◆ Work task:
Please print the whole listing again, exactly as shown.

◆ ◆ ◆ ◆ ◆ ◆ ◆

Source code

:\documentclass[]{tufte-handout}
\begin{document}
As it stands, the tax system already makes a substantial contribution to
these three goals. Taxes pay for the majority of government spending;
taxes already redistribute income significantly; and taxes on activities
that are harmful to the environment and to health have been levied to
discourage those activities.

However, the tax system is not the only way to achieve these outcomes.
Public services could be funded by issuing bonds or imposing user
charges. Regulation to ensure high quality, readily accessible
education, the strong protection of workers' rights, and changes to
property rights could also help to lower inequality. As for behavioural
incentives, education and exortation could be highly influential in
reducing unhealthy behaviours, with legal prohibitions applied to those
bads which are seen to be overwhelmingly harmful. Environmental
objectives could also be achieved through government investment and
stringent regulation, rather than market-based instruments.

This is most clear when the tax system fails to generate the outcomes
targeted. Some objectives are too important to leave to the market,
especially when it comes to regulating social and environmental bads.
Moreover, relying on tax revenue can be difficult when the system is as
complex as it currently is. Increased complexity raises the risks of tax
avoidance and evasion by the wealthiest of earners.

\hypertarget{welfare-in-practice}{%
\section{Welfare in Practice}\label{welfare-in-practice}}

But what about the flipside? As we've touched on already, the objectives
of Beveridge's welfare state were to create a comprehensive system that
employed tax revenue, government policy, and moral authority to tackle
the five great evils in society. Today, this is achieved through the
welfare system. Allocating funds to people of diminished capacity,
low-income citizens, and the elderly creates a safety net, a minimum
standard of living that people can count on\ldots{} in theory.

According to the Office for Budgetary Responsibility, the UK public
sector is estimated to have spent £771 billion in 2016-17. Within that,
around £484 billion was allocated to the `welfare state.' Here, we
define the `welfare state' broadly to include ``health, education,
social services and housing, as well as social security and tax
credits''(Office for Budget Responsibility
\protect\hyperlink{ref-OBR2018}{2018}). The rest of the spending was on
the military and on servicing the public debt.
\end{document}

◆ ◆ ◆ ◆ ◆ ◆ ◆

◆ Solution to the exercise:
Source code

:\documentclass[]{tufte-handout}
\begin{document}
As it stands, the tax system already makes a substantial contribution to
these three goals. Taxes pay for the majority of government spending;
taxes already redistribute income significantly; and taxes on activities
that are harmful to the environment and to health have been levied to
discourage those activities.

However, the tax system is not the only way to achieve these outcomes.
Public services could be funded by issuing bonds or imposing user
charges. Regulation to ensure high quality, readily accessible
education, the strong protection of workers' rights, and changes to
property rights could also help to lower inequality. As for behavioural
incentives, education and exortation could be highly influential in
reducing unhealthy behaviours, with legal prohibitions applied to those
bads which are seen to be overwhelmingly harmful. Environmental
objectives could also be achieved through government investment and
stringent regulation, rather than market-based instruments.

This is most clear when the tax system fails to generate the outcomes
targeted. Some objectives are too important to leave to the market,
especially when it comes to regulating social and environmental bads.
Moreover, relying on tax revenue can be difficult when the system is as
complex as it currently is. Increased complexity raises the risks of tax
avoidance and evasion by the wealthiest of earners.

\hypertarget{welfare-in-practice}{%
\section{Welfare in Practice}\label{welfare-in-practice}}

But what about the flipside? As we've touched on already, the objectives
of Beveridge's welfare state were to create a comprehensive system that
employed tax revenue, government policy, and moral authority to tackle
the five great evils in society. Today, this is achieved through the
welfare system. Allocating funds to people of diminished capacity,
low-income citizens, and the elderly creates a safety net, a minimum
standard of living that people can count on\ldots{} in theory.

According to the Office for Budgetary Responsibility, the UK public
sector is estimated to have spent £771 billion in 2016-17. Within that,
around £484 billion was allocated to the `welfare state.' Here, we
define the `welfare state' broadly to include ``health, education,
social services and housing, as well as social security and tax
credits''(Office for Budget Responsibility
\protect\hyperlink{ref-OBR2018}{2018}). The rest of the spending was on
the military and on servicing the public debt.
\end{document}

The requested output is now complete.